Final
- Champion: Mohamed Safwat
- Runner-up: Alex Bolt
- Score: 7–6^{(7–5)}, 6–1

Events
| Singles | men | women |
| Doubles | men | women |
- ← 2019 · Launceston International · 2021 →

= 2020 Launceston International – Men's singles =

Lloyd Harris was the defending champion but chose not to defend his title.

Mohamed Safwat won the title after defeating Alex Bolt 7–6^{(7–5)}, 6–1 in the final.

==Seeds==
All seeds receive a bye into the second round.

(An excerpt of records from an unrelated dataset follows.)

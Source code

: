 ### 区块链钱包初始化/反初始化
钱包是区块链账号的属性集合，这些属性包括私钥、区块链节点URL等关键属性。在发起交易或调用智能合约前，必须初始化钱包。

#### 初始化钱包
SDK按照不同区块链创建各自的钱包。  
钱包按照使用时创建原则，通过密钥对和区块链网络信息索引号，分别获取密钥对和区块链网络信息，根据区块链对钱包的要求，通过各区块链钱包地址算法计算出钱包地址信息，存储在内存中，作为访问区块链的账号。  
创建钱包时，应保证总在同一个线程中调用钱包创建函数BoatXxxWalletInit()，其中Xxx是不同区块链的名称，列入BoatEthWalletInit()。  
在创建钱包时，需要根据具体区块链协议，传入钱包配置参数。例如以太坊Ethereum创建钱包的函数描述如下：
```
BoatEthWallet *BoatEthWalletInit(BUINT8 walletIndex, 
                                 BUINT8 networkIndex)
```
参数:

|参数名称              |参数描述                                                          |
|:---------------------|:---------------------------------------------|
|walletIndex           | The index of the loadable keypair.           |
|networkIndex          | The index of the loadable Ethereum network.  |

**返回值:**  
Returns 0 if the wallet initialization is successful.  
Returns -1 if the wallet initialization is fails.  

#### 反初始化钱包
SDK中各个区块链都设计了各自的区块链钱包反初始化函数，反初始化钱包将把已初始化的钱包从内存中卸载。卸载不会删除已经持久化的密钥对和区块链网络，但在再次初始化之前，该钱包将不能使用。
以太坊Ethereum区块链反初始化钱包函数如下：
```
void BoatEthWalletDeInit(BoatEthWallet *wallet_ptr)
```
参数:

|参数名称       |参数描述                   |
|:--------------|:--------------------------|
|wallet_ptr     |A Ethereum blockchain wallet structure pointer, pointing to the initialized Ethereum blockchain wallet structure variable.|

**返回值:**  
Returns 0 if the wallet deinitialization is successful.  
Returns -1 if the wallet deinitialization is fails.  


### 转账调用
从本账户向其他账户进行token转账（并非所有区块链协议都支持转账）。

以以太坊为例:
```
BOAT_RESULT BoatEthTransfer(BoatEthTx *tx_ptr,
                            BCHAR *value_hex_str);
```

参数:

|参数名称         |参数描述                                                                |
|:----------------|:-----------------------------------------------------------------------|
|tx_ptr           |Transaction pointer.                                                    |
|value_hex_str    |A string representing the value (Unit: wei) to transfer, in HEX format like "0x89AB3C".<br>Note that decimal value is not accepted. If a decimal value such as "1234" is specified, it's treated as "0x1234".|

1. AUS Marc Polmans (second round)
2. AUS Alex Bolt (final)
3. JPN Tatsuma Ito (second round)
4. ITA Lorenzo Giustino (quarterfinals)
5. GBR Jay Clarke (second round)
6. BEL Kimmer Coppejans (semifinals)
7. AUS Andrew Harris (withdrew)
8. GER Yannick Hanfmann (second round)
9. EGY Mohamed Safwat (champion)
10. AUS Max Purcell (second round)
11. TPE Wu Tung-lin (third round)
12. KOR Lee Duck-hee (third round)
13. GBR Liam Broady (quarterfinals)
14. GER Julian Lenz (second round)
15. CRO Viktor Galović (second round)
16. AUS Akira Santillan (second round)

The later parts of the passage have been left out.